Excerpts from a dataset:
:::::

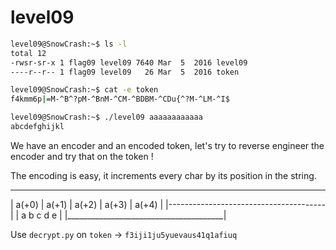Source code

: # level09

```bash
level09@SnowCrash:~$ ls -l
total 12
-rwsr-sr-x 1 flag09 level09 7640 Mar  5  2016 level09
----r--r-- 1 flag09 level09   26 Mar  5  2016 token

level09@SnowCrash:~$ cat -e token
f4kmm6p|=M-^B^?pM-^BnM-^CM-^BDBM-^CDu{^?M-^LM-^I$

level09@SnowCrash:~$ ./level09 aaaaaaaaaaaa
abcdefghijkl
```

We have an encoder and an encoded token, let's try to reverse engineer the encoder and try that on the token !

The encoding is easy, it increments every char by its position in the string.
 _________________________________________
 | a(+0) | a(+1) | a(+2) | a(+3) | a(+4) |
 |---------------------------------------|
 |   a       b       c       d       e   |
 |_______________________________________|

Use `decrypt.py` on `token` -> `f3iji1ju5yuevaus41q1afiuq`
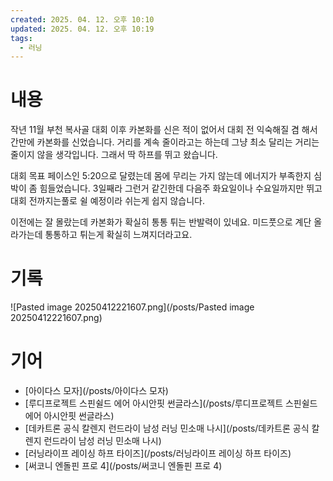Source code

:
 ```yaml
---
created: 2025. 04. 12. 오후 10:10
updated: 2025. 04. 12. 오후 10:19
tags:
  - 러닝
---
```


# 내용

작년 11월 부천 복사골 대회 이후 카본화를 신은 적이 없어서 대회 전 익숙해질 겸 해서 간만에 카본화를 신었습니다. 거리를 계속 줄이라고는 하는데 그냥 최소 달리는 거리는 줄이지 않을 생각입니다. 그래서 딱 하프를 뛰고 왔습니다.

대회 목표 페이스인 5:20으로 달렸는데 몸에 무리는 가지 않는데 에너지가 부족한지 심박이 좀 힘들었습니다. 3일째라 그런거 같긴한데 다음주 화요일이나 수요일까지만 뛰고 대회 전까지는풀로 쉴 예정이라 쉬는게 쉽지 않습니다.

이전에는 잘 몰랐는데 카본화가 확실히 통통 튀는 반발력이 있네요. 미드풋으로 계단 올라가는데 통통하고 튀는게 확실히 느껴지더라고요.

# 기록

![Pasted image 20250412221607.png](/posts/Pasted image 20250412221607.png)

# 기어

- [아이다스 모자](/posts/아이다스 모자)
- [루디프로젝트 스핀쉴드 에어 아시안핏 썬글라스](/posts/루디프로젝트 스핀쉴드 에어 아시안핏 썬글라스)
- [데카트론 공식 칼렌지 런드라이 남성 러닝 민소매 나시](/posts/데카트론 공식 칼렌지 런드라이 남성 러닝 민소매 나시)
- [러닝라이프 레이싱 하프 타이즈](/posts/러닝라이프 레이싱 하프 타이즈)
- [써코니 엔돌핀 프로 4](/posts/써코니 엔돌핀 프로 4)

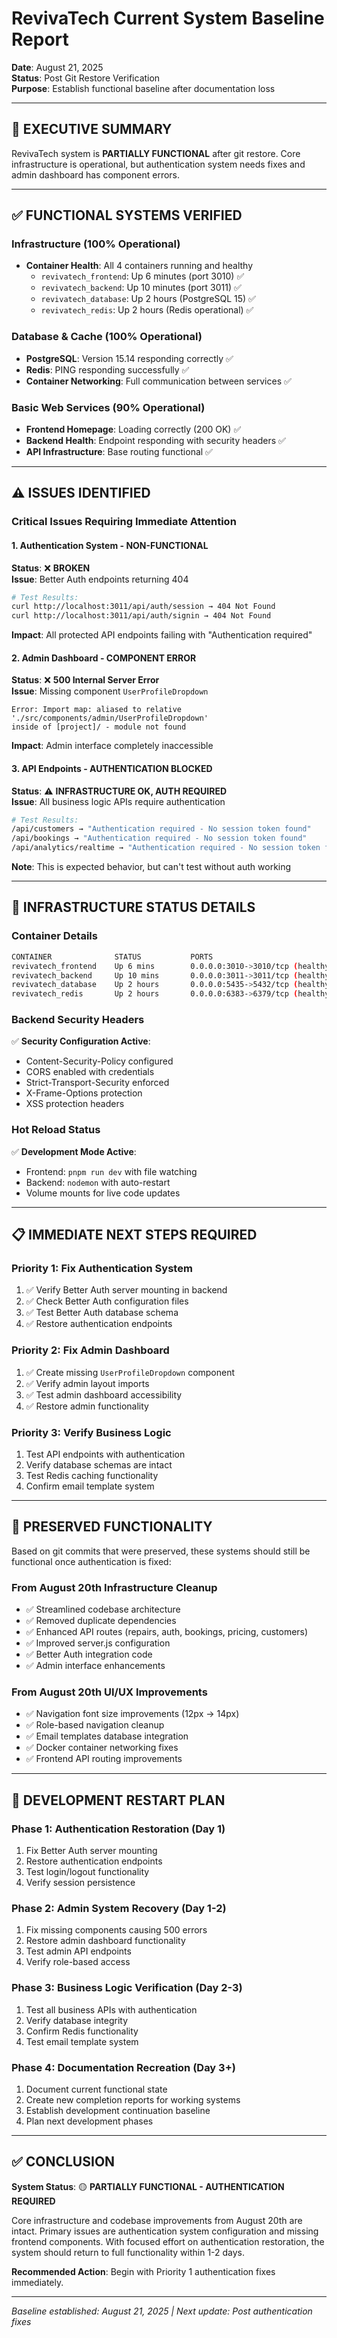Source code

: # RevivaTech Current System Baseline Report

**Date**: August 21, 2025  
**Status**: Post Git Restore Verification  
**Purpose**: Establish functional baseline after documentation loss  

---

## 🎯 EXECUTIVE SUMMARY

RevivaTech system is **PARTIALLY FUNCTIONAL** after git restore. Core infrastructure is operational, but authentication system needs fixes and admin dashboard has component errors.

---

## ✅ FUNCTIONAL SYSTEMS VERIFIED

### **Infrastructure (100% Operational)**
- **Container Health**: All 4 containers running and healthy
  - `revivatech_frontend`: Up 6 minutes (port 3010) ✅
  - `revivatech_backend`: Up 10 minutes (port 3011) ✅  
  - `revivatech_database`: Up 2 hours (PostgreSQL 15) ✅
  - `revivatech_redis`: Up 2 hours (Redis operational) ✅

### **Database & Cache (100% Operational)**
- **PostgreSQL**: Version 15.14 responding correctly ✅
- **Redis**: PING responding successfully ✅
- **Container Networking**: Full communication between services ✅

### **Basic Web Services (90% Operational)**
- **Frontend Homepage**: Loading correctly (200 OK) ✅
- **Backend Health**: Endpoint responding with security headers ✅
- **API Infrastructure**: Base routing functional ✅

---

## ⚠️ ISSUES IDENTIFIED

### **Critical Issues Requiring Immediate Attention**

#### **1. Authentication System - NON-FUNCTIONAL**
**Status**: ❌ **BROKEN**  
**Issue**: Better Auth endpoints returning 404
```bash
# Test Results:
curl http://localhost:3011/api/auth/session → 404 Not Found
curl http://localhost:3011/api/auth/signin → 404 Not Found
```
**Impact**: All protected API endpoints failing with "Authentication required"

#### **2. Admin Dashboard - COMPONENT ERROR**
**Status**: ❌ **500 Internal Server Error**  
**Issue**: Missing component `UserProfileDropdown`
```
Error: Import map: aliased to relative './src/components/admin/UserProfileDropdown' 
inside of [project]/ - module not found
```
**Impact**: Admin interface completely inaccessible

#### **3. API Endpoints - AUTHENTICATION BLOCKED**
**Status**: ⚠️ **INFRASTRUCTURE OK, AUTH REQUIRED**  
**Issue**: All business logic APIs require authentication
```bash
# Test Results:
/api/customers → "Authentication required - No session token found"
/api/bookings → "Authentication required - No session token found" 
/api/analytics/realtime → "Authentication required - No session token found"
```
**Note**: This is expected behavior, but can't test without auth working

---

## 🔧 INFRASTRUCTURE STATUS DETAILS

### **Container Details**
```bash
CONTAINER              STATUS           PORTS
revivatech_frontend    Up 6 mins        0.0.0.0:3010->3010/tcp (healthy)
revivatech_backend     Up 10 mins       0.0.0.0:3011->3011/tcp (healthy)
revivatech_database    Up 2 hours       0.0.0.0:5435->5432/tcp (healthy)  
revivatech_redis       Up 2 hours       0.0.0.0:6383->6379/tcp (healthy)
```

### **Backend Security Headers**
✅ **Security Configuration Active**:
- Content-Security-Policy configured
- CORS enabled with credentials
- Strict-Transport-Security enforced
- X-Frame-Options protection
- XSS protection headers

### **Hot Reload Status**
✅ **Development Mode Active**:
- Frontend: `pnpm run dev` with file watching
- Backend: `nodemon` with auto-restart
- Volume mounts for live code updates

---

## 📋 IMMEDIATE NEXT STEPS REQUIRED

### **Priority 1: Fix Authentication System**
1. ✅ Verify Better Auth server mounting in backend
2. ✅ Check Better Auth configuration files
3. ✅ Test Better Auth database schema
4. ✅ Restore authentication endpoints

### **Priority 2: Fix Admin Dashboard**
1. ✅ Create missing `UserProfileDropdown` component
2. ✅ Verify admin layout imports
3. ✅ Test admin dashboard accessibility
4. ✅ Restore admin functionality

### **Priority 3: Verify Business Logic**
1. Test API endpoints with authentication
2. Verify database schemas are intact
3. Test Redis caching functionality
4. Confirm email template system

---

## 🎉 PRESERVED FUNCTIONALITY

Based on git commits that were preserved, these systems should still be functional once authentication is fixed:

### **From August 20th Infrastructure Cleanup**
- ✅ Streamlined codebase architecture
- ✅ Removed duplicate dependencies  
- ✅ Enhanced API routes (repairs, auth, bookings, pricing, customers)
- ✅ Improved server.js configuration
- ✅ Better Auth integration code
- ✅ Admin interface enhancements

### **From August 20th UI/UX Improvements**
- ✅ Navigation font size improvements (12px → 14px)
- ✅ Role-based navigation cleanup
- ✅ Email templates database integration
- ✅ Docker container networking fixes
- ✅ Frontend API routing improvements

---

## 🎯 DEVELOPMENT RESTART PLAN

### **Phase 1: Authentication Restoration (Day 1)**
1. Fix Better Auth server mounting
2. Restore authentication endpoints
3. Test login/logout functionality
4. Verify session persistence

### **Phase 2: Admin System Recovery (Day 1-2)**  
1. Fix missing components causing 500 errors
2. Restore admin dashboard functionality
3. Test admin API endpoints
4. Verify role-based access

### **Phase 3: Business Logic Verification (Day 2-3)**
1. Test all business APIs with authentication
2. Verify database integrity
3. Confirm Redis functionality
4. Test email template system

### **Phase 4: Documentation Recreation (Day 3+)**
1. Document current functional state
2. Create new completion reports for working systems
3. Establish development continuation baseline
4. Plan next development phases

---

## ✅ CONCLUSION

**System Status**: 🟡 **PARTIALLY FUNCTIONAL - AUTHENTICATION REQUIRED**

Core infrastructure and codebase improvements from August 20th are intact. Primary issues are authentication system configuration and missing frontend components. With focused effort on authentication restoration, the system should return to full functionality within 1-2 days.

**Recommended Action**: Begin with Priority 1 authentication fixes immediately.

---

*Baseline established: August 21, 2025 | Next update: Post authentication fixes*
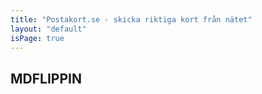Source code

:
 ```yaml
---
title: "Postakort.se - skicka riktiga kort från nätet"
layout: "default"
isPage: true
---
```


## MDFLIPPIN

:::::

#### [TASK TO CARRY OUT]
Print, with pictures removed, exactly the lines of the records above from the top through the line containing "The encoding is".

#### [REPLY]
Source code

: # level09

```bash
level09@SnowCrash:~$ ls -l
total 12
-rwsr-sr-x 1 flag09 level09 7640 Mar  5  2016 level09
----r--r-- 1 flag09 level09   26 Mar  5  2016 token

level09@SnowCrash:~$ cat -e token
f4kmm6p|=M-^B^?pM-^BnM-^CM-^BDBM-^CDu{^?M-^LM-^I$

level09@SnowCrash:~$ ./level09 aaaaaaaaaaaa
abcdefghijkl
```

We have an encoder and an encoded token, let's try to reverse engineer the encoder and try that on the token !

The encoding is easy, it increments every char by its position in the string.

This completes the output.